Todo día mentalizándose para no decirlo y solo había tardado dos minutos, se dijo Maite para sus adentros. Lo peor era que se había disparado y necesitaba seguir, e incluso insultarles a aquellos semidesconocidos que la miraban aterrorizados mientras subían el volumen del televisor. “Cobardes también. Los hombres son todos unos débiles”.

—Oye, ¿tú qué me has llamado? Haz el favor de mirarme cuando te hablo. Tu aitaaaa es TODO menos un cobarde.

—Le has dejado… SOLA justo AHORA —la voz de Maite parecía un animal herido.

—¿Quieres dejar de decir tonterías y pasar al salón de una vez? No, mejor que no nos interrumpa el fútbol. Vamos a la cocina, TÚ Y YO, a charlar. De cáncer y de otras muchas cosas, ¿eh?

Ima pasó el brazo sobre Maite, que de inmediato se recompuso.
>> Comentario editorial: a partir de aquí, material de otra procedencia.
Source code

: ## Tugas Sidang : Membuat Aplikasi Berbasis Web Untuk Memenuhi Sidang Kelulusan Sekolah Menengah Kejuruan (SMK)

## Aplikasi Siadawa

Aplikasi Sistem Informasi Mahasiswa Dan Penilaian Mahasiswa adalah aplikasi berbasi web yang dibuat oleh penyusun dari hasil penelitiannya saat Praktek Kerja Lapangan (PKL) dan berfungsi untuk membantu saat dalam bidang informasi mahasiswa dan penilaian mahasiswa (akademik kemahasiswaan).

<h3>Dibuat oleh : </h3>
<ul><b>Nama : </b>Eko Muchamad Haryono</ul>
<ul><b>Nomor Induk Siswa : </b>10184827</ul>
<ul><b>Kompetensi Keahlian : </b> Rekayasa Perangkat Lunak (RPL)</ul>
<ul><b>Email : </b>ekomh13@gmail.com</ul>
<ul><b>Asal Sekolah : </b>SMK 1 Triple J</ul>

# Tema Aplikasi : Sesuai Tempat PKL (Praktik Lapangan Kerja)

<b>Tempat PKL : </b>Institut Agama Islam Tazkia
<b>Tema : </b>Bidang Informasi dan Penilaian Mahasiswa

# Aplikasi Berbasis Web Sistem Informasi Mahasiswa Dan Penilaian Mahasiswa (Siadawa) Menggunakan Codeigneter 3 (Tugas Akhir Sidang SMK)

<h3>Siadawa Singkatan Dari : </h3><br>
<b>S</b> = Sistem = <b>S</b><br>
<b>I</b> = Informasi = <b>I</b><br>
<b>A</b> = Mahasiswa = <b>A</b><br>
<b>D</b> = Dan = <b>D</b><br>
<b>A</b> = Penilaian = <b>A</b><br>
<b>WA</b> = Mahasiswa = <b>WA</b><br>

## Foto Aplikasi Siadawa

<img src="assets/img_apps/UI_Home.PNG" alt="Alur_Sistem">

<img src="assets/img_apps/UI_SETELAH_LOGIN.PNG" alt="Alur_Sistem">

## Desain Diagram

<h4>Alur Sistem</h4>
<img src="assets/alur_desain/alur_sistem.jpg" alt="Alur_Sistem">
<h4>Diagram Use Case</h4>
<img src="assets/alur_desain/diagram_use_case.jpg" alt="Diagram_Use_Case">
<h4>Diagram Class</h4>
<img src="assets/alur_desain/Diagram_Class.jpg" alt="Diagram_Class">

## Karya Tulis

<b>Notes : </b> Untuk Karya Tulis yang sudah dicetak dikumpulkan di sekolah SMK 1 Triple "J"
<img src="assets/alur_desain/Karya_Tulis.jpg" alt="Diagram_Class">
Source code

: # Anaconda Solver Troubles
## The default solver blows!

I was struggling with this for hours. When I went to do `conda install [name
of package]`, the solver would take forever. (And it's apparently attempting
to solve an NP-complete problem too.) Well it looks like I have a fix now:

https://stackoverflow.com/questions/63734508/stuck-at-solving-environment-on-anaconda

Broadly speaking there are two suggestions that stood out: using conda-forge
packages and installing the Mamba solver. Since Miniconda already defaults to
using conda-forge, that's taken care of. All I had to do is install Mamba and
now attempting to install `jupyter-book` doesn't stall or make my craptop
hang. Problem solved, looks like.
La nobleza de su aita le daba fuerzas. Quizás acabase volviendo a casa. Pero para eso aún le quedaba, así que, con extraña suavidad le apartó el brazo y dijo, aparentando seguir muy ofuscada:

—NO, yo me VOY. No se me ha perdido nada por aquí. Agur, aita! —y salió despedida como un bólido.

Y desde aquella tarde, no se separó más de Renton.